[[ Exercise data, beginning ]]
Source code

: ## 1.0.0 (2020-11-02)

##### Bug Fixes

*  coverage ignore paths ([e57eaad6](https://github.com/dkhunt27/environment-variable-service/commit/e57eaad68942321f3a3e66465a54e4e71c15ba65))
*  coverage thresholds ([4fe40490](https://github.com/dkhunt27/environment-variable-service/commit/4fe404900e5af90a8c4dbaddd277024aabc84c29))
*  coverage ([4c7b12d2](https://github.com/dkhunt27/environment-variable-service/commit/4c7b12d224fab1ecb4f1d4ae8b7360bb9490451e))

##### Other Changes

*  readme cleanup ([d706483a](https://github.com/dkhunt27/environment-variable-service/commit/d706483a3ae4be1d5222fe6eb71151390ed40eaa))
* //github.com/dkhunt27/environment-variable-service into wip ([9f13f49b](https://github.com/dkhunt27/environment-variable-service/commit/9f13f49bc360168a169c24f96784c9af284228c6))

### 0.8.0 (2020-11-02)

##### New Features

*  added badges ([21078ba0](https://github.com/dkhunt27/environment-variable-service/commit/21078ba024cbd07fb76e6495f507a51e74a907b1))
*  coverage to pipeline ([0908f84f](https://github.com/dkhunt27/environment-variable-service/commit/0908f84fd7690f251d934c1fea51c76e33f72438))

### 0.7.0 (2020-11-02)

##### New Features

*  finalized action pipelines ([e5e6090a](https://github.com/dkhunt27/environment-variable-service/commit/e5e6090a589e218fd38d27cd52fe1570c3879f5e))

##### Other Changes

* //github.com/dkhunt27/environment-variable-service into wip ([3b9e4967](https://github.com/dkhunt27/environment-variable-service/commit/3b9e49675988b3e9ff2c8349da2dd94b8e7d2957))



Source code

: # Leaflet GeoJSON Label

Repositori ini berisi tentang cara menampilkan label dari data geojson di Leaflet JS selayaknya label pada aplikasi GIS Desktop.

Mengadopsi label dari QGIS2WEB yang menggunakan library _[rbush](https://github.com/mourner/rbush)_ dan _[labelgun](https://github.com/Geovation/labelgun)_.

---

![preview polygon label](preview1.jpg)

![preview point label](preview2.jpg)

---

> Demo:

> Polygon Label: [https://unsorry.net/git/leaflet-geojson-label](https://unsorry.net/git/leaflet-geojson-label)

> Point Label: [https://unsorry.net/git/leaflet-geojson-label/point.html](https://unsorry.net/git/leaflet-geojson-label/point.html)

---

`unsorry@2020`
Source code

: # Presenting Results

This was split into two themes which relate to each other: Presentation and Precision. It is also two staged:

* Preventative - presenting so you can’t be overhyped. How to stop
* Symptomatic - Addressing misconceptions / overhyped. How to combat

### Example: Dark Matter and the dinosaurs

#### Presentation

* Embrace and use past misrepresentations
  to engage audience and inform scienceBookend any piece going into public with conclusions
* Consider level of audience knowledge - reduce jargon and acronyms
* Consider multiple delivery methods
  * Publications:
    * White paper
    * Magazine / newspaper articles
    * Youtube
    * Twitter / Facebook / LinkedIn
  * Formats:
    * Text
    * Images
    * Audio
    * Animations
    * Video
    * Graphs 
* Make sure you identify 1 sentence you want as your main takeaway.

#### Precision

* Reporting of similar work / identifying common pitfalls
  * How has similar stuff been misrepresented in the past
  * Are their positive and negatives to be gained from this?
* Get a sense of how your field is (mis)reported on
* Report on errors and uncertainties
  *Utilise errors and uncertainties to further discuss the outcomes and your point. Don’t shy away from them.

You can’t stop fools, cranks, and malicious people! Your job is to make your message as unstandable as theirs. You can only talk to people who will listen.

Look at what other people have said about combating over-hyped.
[[ Exercise data, end ]]
Problem to work on: Without skipping a line, print the listing once more exactly.

Task output:
Source code

: ## 1.0.0 (2020-11-02)

##### Bug Fixes

*  coverage ignore paths ([e57eaad6](https://github.com/dkhunt27/environment-variable-service/commit/e57eaad68942321f3a3e66465a54e4e71c15ba65))
*  coverage thresholds ([4fe40490](https://github.com/dkhunt27/environment-variable-service/commit/4fe404900e5af90a8c4dbaddd277024aabc84c29))
*  coverage ([4c7b12d2](https://github.com/dkhunt27/environment-variable-service/commit/4c7b12d224fab1ecb4f1d4ae8b7360bb9490451e))

##### Other Changes

*  readme cleanup ([d706483a](https://github.com/dkhunt27/environment-variable-service/commit/d706483a3ae4be1d5222fe6eb71151390ed40eaa))
* //github.com/dkhunt27/environment-variable-service into wip ([9f13f49b](https://github.com/dkhunt27/environment-variable-service/commit/9f13f49bc360168a169c24f96784c9af284228c6))

### 0.8.0 (2020-11-02)

##### New Features

*  added badges ([21078ba0](https://github.com/dkhunt27/environment-variable-service/commit/21078ba024cbd07fb76e6495f507a51e74a907b1))
*  coverage to pipeline ([0908f84f](https://github.com/dkhunt27/environment-variable-service/commit/0908f84fd7690f251d934c1fea51c76e33f72438))

### 0.7.0 (2020-11-02)

##### New Features

*  finalized action pipelines ([e5e6090a](https://github.com/dkhunt27/environment-variable-service/commit/e5e6090a589e218fd38d27cd52fe1570c3879f5e))

##### Other Changes

* //github.com/dkhunt27/environment-variable-service into wip ([3b9e4967](https://github.com/dkhunt27/environment-variable-service/commit/3b9e49675988b3e9ff2c8349da2dd94b8e7d2957))



Source code

: # Leaflet GeoJSON Label

Repositori ini berisi tentang cara menampilkan label dari data geojson di Leaflet JS selayaknya label pada aplikasi GIS Desktop.

Mengadopsi label dari QGIS2WEB yang menggunakan library _[rbush](https://github.com/mourner/rbush)_ dan _[labelgun](https://github.com/Geovation/labelgun)_.

---

![preview polygon label](preview1.jpg)

![preview point label](preview2.jpg)

---

> Demo:

> Polygon Label: [https://unsorry.net/git/leaflet-geojson-label](https://unsorry.net/git/leaflet-geojson-label)

> Point Label: [https://unsorry.net/git/leaflet-geojson-label/point.html](https://unsorry.net/git/leaflet-geojson-label/point.html)

---

`unsorry@2020`
Source code

: # Presenting Results

This was split into two themes which relate to each other: Presentation and Precision. It is also two staged:

* Preventative - presenting so you can’t be overhyped. How to stop
* Symptomatic - Addressing misconceptions / overhyped. How to combat

### Example: Dark Matter and the dinosaurs

#### Presentation

* Embrace and use past misrepresentations
  to engage audience and inform scienceBookend any piece going into public with conclusions
* Consider level of audience knowledge - reduce jargon and acronyms
* Consider multiple delivery methods
  * Publications:
    * White paper
    * Magazine / newspaper articles
    * Youtube
    * Twitter / Facebook / LinkedIn
  * Formats:
    * Text
    * Images
    * Audio
    * Animations
    * Video
    * Graphs 
* Make sure you identify 1 sentence you want as your main takeaway.

#### Precision

* Reporting of similar work / identifying common pitfalls
  * How has similar stuff been misrepresented in the past
  * Are their positive and negatives to be gained from this?
* Get a sense of how your field is (mis)reported on
* Report on errors and uncertainties
  *Utilise errors and uncertainties to further discuss the outcomes and your point. Don’t shy away from them.

You can’t stop fools, cranks, and malicious people! Your job is to make your message as unstandable as theirs. You can only talk to people who will listen.

Look at what other people have said about combating over-hyped.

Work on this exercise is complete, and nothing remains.